#### What you should do
Bring together every line in the data that includes "printTwoParameters".

#### Exercise materials
╔══

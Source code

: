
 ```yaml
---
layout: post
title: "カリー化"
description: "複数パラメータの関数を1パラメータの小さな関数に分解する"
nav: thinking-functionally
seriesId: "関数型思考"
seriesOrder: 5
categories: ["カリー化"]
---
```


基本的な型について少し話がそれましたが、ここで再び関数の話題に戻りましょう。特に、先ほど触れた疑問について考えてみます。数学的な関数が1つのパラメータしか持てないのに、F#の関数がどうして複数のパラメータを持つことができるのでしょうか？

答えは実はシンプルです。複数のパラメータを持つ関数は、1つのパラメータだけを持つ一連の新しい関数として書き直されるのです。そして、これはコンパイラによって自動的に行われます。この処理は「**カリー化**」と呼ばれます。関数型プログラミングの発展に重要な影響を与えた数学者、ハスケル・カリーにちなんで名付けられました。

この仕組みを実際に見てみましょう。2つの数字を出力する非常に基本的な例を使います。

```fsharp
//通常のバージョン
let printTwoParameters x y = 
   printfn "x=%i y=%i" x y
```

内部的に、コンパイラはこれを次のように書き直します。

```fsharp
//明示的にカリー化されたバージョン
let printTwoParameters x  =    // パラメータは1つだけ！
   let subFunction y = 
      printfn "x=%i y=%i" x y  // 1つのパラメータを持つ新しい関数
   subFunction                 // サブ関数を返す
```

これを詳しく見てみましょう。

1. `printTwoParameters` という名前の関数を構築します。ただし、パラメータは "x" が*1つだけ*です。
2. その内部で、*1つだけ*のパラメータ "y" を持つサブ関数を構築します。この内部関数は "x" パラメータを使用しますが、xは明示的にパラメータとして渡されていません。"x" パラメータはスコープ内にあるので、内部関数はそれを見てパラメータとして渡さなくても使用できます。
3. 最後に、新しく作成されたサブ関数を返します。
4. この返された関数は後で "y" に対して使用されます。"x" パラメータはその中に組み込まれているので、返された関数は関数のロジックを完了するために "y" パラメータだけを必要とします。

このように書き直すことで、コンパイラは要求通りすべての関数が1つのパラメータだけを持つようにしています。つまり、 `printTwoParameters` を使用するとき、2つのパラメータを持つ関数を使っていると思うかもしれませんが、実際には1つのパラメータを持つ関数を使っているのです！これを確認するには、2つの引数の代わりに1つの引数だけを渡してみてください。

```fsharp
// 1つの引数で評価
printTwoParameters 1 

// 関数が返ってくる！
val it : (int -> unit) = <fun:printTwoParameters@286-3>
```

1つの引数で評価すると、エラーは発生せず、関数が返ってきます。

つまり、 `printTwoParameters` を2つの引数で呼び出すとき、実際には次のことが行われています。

╚══

#### Output below
let printTwoParameters x y = 
let printTwoParameters x  =    // パラメータは1つだけ！
1. `printTwoParameters` という名前の関数を構築します。ただし、パラメータは "x" が*1つだけ*です。
このように書き直すことで、コンパイラは要求通りすべての関数が1つのパラメータだけを持つようにしています。つまり、 `printTwoParameters` を使用するとき、2つのパラメータを持つ関数を使っていると思うかもしれませんが、実際には1つのパラメータを持つ関数を使っているのです！これを確認するには、2つの引数の代わりに1つの引数だけを渡してみてください。
printTwoParameters 1 
val it : (int -> unit) = <fun:printTwoParameters@286-3>
つまり、 `printTwoParameters` を2つの引数で呼び出すとき、実際には次のことが行われています。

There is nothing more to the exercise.